Mozilla and Firefox dumping SSL2.0

Well, it looks like Mozilla is dumping SSL2.0, and with that comes the loss of SSL2.0 in Firefox as well. This means supporting code will be gone, and a very few sites will break; but fortunately, most sites support SSL3.0.

I say good riddance to bad rubbish, and may it rot in Hell forever. Some info about SSL2.0, it can be attacked a lot easier than SSL3.0. A man-in-the-middle attack can be used to force 40-bit weak encryption; and message authentication hashes use 40-bits even for 128-bit ciphers. There's a couple other weaknesses that more or less are considered immaterial or minimally useful, but being able to break the cipher invisibly and snoop the traffic is a major, major downer.

A little history lesson, The Data Encryption Standard, with 56-bit keys, was broken by a $250,000 device in a little over 2 days; ironically, 56 hours counts as "a little over 2 days," but this is just coincidental.
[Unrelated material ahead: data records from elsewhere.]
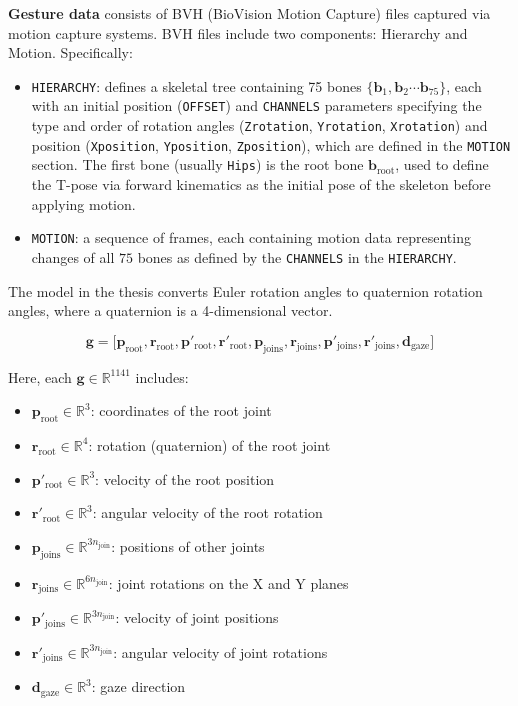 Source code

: \textbf{Gesture data} consists of BVH (BioVision Motion Capture) files captured via motion capture systems. BVH files include two components: Hierarchy and Motion. Specifically:

\begin{itemize}
	\item \texttt{HIERARCHY}: defines a skeletal tree containing 75 bones $\{ \mathbf{b}_1, \mathbf{b}_2 \cdots \mathbf{b}_{75} \}$, each with an initial position (\texttt{OFFSET}) and \texttt{CHANNELS} parameters specifying the type and order of rotation angles (\texttt{Zrotation}, \texttt{Yrotation}, \texttt{Xrotation}) and position (\texttt{Xposition}, \texttt{Yposition}, \texttt{Zposition}), which are defined in the \texttt{MOTION} section. The first bone (usually \texttt{Hips}) is the root bone $\mathbf{b}_{\text{root}}$, used to define the T-pose via forward kinematics as the initial pose of the skeleton before applying motion.
	
	\item \texttt{MOTION}: a sequence of frames, each containing motion data representing changes of all $75$ bones as defined by the \texttt{CHANNELS} in the \texttt{HIERARCHY}.
\end{itemize}

The model in the thesis converts Euler rotation angles to quaternion rotation angles, where a quaternion is a 4-dimensional vector.

\begin{equation} \label{eq:gesturevector}
	\mathbf{g} = \Big[ \mathbf{p}_{\text{root}},  \mathbf{r}_{\text{root}},
	\mathbf{ p }'_{\text{root}},  \mathbf{r}'_{\text{root}},
	\mathbf{p}_{\text{joins}},  \mathbf{r}_{\text{joins}},
	\mathbf{p}'_{\text{joins}},  \mathbf{r}'_{\text{joins}},
	\mathbf{d}_{\text{gaze}}
	\Big]
\end{equation}

Here, each $\mathbf{g} \in \mathbb{R}^{1141}$ includes:
{
	\begin{itemize}
		\item $\mathbf{p}_{\text{root}} \in \mathbb{R}^3$: coordinates of the root joint
		\item $\mathbf{r}_{\text{root}} \in \mathbb{R}^4$: rotation (quaternion) of the root joint
		\item $\mathbf{p}'_{\text{root}} \in \mathbb{R}^3$: velocity of the root position
		\item $\mathbf{r}'_{\text{root}} \in \mathbb{R}^3$: angular velocity of the root rotation
		
		\item $\mathbf{p}_{\text{joins}} \in \mathbb{R}^{3 n_{\text{join} }}$: positions of other joints
		\item $\mathbf{r}_{\text{joins}} \in \mathbb{R}^{6 n_{\text{join} }}$: joint rotations on the X and Y planes
		\item $\mathbf{p}'_{\text{joins}} \in \mathbb{R}^{3n_{\text{join} }}$: velocity of joint positions
		\item $\mathbf{r}'_{\text{joins}} \in \mathbb{R}^{3n_{\text{join} }}$: angular velocity of joint rotations
		\item $\mathbf{d}_{\text{gaze}} \in \mathbb{R}^3$: gaze direction
\end{itemize}}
Today's computers can do a 40-bit symmetric key in under a couple weeks, if not days. Credit card sniffing is useful in minor incriments; you can pick up a dozen credit cards in a month and have a good $50,000 limit right there. More powerful computers can be done in around $1000 to do it in much less time.
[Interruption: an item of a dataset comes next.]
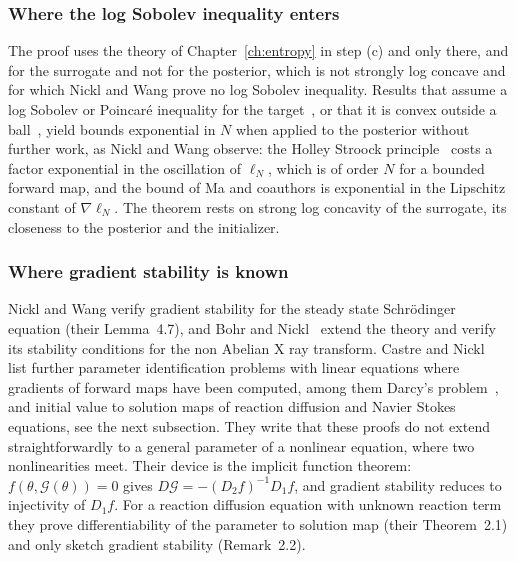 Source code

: \subsubsection{Where the log Sobolev inequality enters} The proof uses the theory of Chapter~\ref{ch:entropy} in step (c) and only there, and for the surrogate and not for the posterior, which is not strongly log concave and for which Nickl and Wang prove no log Sobolev inequality. Results that assume a log Sobolev or Poincar\'e inequality for the target~\cite{chewi2025}, or that it is convex outside a ball~\cite{ma2019}, yield bounds exponential in $N$ when applied to the posterior without further work, as Nickl and Wang observe: the Holley Stroock principle~\cite{holleystroock1987} costs a factor exponential in the oscillation of $\ell_N$, which is of order $N$ for a bounded forward map, and the bound of Ma and coauthors is exponential in the Lipschitz constant of $\nabla\ell_N$. The theorem rests on strong log concavity of the surrogate, its closeness to the posterior and the initializer.

\subsubsection{Where gradient stability is known} Nickl and Wang verify gradient stability for the steady state Schr\"odinger equation (their Lemma~4.7), and Bohr and Nickl~\cite{bohrnickl2024} extend the theory and verify its stability conditions for the non Abelian X ray transform. Castre and Nickl~\cite{castrenickl2026} list further parameter identification problems with linear equations where gradients of forward maps have been computed, among them Darcy's problem~\cite{nickl2023book,altmeyer2022}, and initial value to solution maps of reaction diffusion and Navier Stokes equations, see the next subsection. They write that these proofs do not extend straightforwardly to a general parameter of a nonlinear equation, where two nonlinearities meet. Their device is the implicit function theorem: $f(\theta,\mathcal{G}(\theta))=0$ gives $D\mathcal{G}=-(D_2f)^{-1}D_1f$, and gradient stability reduces to injectivity of $D_1f$. For a reaction diffusion equation with unknown reaction term they prove differentiability of the parameter to solution map (their Theorem~2.1) and only sketch gradient stability (Remark~2.2).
I say everyone makes sure SSL2.0 is disabled in Firefox as soon as possible. They're dropping it; get used to it. Complain to the webmasters if your stuff stops working; enable it only if it's needed for your business or job to function.
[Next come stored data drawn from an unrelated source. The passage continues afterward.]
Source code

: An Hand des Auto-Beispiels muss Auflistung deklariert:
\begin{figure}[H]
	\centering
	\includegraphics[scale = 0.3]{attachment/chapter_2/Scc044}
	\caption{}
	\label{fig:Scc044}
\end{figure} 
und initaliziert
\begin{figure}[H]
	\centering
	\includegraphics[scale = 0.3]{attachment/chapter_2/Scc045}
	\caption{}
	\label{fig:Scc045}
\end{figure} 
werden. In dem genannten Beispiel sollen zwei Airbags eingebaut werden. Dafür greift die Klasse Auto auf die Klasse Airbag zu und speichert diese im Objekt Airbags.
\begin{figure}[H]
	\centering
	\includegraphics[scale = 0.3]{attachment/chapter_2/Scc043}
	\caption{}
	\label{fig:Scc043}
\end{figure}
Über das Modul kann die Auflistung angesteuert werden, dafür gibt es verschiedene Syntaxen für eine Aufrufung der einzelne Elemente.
SSL3.0 has a compatibility feature which allows fallback to SSL2.0 if the client or server can't support SSL3.0. Having SSL2.0 available means that SSL3.0 connections can be man-in-the-middled to fall back to SSL2.0, as the flaws in SSL2.0 are perfectly possible until the last phase of the SSL3.0 hello. From there, the connection can be man-in-the-middled to use a 40-bit key, as it's now SSL2.0. The attacker now only needs a few hours on a newer system to break the key.

4 Comments:

Blogger John said...

Wrote this then didn't publish it for several days. Oops? Yeah this is old news.